Another way to study this might be to look at two groups of folks sent to the same EHR in the same hospital: one group would have health plans with high actuarial values and hence would spend more insurance money for their care. The other group would have low actuarial value plans and would spend less insurance money on their plans…and more OOP. The OOP payments would on average be slower and less efficiently collected so that the actual amount of money spent on these two groups would differ, with the former spending more.
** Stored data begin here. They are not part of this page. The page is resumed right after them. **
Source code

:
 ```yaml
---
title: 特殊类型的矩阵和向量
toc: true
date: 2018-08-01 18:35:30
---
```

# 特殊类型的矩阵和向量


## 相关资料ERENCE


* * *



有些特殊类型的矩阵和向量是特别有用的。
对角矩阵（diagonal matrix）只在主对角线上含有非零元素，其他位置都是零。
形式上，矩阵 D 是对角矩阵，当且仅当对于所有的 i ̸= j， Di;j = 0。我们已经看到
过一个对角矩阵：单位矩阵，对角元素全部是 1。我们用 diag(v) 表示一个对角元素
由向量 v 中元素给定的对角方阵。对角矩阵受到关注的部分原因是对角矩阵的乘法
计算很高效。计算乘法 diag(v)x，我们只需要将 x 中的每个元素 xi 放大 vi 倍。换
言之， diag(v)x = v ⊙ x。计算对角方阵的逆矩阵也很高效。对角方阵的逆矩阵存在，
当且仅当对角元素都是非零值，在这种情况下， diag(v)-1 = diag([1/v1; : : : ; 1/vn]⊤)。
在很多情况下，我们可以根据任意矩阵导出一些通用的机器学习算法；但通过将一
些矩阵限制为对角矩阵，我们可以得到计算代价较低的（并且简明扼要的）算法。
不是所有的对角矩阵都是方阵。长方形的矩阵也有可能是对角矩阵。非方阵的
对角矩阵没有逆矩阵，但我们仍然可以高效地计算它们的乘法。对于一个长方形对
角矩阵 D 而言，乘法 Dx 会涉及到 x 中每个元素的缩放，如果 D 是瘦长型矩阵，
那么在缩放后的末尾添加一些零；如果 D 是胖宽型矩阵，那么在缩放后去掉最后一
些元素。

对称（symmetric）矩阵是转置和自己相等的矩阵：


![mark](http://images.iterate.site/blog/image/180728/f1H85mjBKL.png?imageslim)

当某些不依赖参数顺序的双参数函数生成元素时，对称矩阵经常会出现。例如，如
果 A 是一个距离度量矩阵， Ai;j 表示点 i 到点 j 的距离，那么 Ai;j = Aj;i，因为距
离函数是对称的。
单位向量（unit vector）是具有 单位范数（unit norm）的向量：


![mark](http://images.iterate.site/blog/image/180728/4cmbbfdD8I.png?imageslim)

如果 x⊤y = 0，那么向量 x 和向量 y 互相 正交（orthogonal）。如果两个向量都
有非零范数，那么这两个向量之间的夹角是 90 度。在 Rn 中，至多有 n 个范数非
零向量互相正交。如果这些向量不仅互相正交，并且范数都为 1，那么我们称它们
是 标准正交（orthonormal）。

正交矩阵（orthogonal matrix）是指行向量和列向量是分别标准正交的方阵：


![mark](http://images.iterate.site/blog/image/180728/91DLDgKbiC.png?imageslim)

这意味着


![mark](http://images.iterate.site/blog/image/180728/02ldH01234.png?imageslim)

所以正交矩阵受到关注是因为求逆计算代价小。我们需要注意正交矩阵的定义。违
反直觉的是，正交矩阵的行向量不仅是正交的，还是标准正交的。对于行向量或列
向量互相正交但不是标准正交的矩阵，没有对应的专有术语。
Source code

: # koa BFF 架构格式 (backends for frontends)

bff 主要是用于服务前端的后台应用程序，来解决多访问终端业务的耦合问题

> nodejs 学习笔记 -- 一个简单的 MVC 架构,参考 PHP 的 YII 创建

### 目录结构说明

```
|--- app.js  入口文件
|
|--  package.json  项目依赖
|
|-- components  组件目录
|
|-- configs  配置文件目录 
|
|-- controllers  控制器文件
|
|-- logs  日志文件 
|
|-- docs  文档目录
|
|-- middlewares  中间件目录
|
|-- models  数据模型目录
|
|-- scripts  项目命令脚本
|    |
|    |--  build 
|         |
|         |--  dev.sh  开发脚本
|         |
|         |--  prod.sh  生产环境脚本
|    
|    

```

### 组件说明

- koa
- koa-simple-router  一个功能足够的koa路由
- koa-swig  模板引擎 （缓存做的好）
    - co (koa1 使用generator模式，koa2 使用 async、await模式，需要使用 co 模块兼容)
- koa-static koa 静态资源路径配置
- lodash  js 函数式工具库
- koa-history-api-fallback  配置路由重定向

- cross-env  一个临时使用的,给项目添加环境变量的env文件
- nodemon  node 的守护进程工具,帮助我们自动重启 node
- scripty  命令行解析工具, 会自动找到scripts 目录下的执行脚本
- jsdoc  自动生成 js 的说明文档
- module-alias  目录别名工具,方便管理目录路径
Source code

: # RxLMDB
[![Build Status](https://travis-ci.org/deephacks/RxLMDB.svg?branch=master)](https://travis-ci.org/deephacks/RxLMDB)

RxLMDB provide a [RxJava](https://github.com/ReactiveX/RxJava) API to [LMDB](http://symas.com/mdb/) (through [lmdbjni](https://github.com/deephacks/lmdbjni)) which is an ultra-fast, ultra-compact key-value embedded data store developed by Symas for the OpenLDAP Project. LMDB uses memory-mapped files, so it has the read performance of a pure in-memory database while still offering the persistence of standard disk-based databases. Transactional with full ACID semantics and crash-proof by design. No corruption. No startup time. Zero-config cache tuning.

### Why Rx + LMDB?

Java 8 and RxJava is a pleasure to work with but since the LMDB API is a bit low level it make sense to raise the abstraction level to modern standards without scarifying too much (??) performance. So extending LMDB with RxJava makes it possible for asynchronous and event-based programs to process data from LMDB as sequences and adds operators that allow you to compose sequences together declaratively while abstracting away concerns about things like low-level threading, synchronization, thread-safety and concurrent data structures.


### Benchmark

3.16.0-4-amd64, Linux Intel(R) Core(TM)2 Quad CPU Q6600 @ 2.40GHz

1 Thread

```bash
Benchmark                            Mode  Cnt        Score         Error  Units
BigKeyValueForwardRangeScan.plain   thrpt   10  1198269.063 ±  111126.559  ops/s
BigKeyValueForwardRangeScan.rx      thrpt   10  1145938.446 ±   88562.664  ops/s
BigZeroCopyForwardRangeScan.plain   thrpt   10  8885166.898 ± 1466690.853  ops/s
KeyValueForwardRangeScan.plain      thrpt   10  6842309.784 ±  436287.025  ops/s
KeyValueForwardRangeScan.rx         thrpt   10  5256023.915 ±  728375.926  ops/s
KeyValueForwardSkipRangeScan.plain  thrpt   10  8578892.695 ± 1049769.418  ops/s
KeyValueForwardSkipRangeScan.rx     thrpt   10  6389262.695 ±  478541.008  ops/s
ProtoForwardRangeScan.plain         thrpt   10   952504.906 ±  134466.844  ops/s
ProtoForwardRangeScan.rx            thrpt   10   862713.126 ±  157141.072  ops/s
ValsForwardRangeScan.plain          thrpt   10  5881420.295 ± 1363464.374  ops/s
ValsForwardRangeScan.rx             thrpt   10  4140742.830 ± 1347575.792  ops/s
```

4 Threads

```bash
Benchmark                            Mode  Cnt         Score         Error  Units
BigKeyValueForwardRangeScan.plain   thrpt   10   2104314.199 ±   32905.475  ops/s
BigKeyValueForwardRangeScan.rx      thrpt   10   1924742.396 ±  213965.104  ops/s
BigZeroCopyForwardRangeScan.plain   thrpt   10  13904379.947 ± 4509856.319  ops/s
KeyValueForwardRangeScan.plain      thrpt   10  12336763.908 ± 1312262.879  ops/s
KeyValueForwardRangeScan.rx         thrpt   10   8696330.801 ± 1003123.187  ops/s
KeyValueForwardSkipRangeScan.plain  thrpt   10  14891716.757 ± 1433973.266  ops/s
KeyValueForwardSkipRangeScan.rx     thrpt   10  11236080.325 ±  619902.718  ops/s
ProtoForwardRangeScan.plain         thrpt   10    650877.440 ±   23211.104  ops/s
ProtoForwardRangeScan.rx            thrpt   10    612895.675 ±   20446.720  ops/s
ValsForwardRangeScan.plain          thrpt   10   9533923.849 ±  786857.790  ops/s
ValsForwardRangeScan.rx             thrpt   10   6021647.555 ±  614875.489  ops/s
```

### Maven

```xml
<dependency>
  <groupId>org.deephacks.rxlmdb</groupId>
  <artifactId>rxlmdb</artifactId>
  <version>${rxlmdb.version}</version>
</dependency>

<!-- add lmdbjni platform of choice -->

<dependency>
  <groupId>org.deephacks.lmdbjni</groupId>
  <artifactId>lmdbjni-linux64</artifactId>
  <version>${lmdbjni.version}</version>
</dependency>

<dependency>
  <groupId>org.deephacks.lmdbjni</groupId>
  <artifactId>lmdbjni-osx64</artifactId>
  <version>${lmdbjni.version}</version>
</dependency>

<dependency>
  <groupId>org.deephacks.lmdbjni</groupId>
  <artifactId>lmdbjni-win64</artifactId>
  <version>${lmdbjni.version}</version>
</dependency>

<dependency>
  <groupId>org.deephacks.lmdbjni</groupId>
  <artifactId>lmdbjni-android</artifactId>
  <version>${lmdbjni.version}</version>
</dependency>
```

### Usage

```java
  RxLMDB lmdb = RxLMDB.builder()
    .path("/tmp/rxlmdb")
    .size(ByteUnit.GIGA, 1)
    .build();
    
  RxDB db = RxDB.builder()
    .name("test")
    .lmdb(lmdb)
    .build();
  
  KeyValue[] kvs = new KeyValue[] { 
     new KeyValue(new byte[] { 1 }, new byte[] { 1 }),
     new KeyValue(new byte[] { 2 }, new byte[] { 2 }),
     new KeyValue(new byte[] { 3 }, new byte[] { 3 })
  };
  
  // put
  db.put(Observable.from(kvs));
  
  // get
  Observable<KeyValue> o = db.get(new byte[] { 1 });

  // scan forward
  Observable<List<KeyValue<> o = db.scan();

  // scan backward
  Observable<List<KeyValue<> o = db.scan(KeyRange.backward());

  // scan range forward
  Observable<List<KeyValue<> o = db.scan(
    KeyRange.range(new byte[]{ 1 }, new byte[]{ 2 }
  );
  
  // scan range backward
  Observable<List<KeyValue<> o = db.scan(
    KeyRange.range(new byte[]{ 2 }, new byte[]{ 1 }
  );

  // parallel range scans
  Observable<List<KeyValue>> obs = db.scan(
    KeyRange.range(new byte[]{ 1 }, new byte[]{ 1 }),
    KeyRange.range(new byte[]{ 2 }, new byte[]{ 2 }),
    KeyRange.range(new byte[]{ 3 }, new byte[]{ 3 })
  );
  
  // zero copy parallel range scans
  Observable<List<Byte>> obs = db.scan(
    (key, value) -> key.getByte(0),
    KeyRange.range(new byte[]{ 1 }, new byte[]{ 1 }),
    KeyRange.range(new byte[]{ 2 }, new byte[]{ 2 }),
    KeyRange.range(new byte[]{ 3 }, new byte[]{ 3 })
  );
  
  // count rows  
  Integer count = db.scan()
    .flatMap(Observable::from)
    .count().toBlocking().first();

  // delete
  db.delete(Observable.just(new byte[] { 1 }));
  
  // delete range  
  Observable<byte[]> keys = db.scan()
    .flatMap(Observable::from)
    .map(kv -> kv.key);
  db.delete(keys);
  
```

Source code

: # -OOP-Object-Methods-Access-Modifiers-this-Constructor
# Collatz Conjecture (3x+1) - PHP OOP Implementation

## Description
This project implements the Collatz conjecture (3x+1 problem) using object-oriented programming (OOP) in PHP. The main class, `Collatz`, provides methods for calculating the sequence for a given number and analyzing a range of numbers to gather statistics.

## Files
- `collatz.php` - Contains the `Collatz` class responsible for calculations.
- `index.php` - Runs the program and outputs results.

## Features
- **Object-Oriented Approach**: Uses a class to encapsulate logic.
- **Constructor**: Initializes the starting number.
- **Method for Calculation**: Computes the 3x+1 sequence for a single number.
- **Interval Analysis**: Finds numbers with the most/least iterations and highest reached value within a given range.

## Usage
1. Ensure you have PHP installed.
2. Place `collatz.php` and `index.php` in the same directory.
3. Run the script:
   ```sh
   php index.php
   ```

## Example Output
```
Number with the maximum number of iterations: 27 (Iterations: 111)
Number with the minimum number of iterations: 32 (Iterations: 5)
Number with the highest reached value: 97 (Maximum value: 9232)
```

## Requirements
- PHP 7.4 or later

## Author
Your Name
By eliminating a few more variables this way we might have a more truthful result.
Though I like the idea behind the study I agree with the paramedic and would need a lot more information. The choice of vacation in Florida is very much determined by socio economic factors. That is true even for where people choose to live.
Don’t have the time to read the full papers – thank you for the summary.
One point though (as a former paramedic): where EMS takes a patient is FAR from random.
1) Trauma/Burn, etc. activations introduce concurrent acuity and destination bias (e.g. guy in MVA gets taken to low-cost (tertiary/county hospital) center of care. Does not do well.
2) Well-insured (read: higher SES and [thus] probably better health at baseline) patients will categorically state which hospital they want to go to. And they don’t ask to go to ABC County Hospital. They ask to go to a higher cost center of care. Again, destination and prior health status bias.
Would love to hear if the EMS-drive studies corrected for these.
Less spending=fewer nurses spending more time filling out EHR grids=less surveillance of patients who need it the most=medical catasrophes and death.
Then, there is the obligate, “patient was ok and we just found him/her unresponsive”.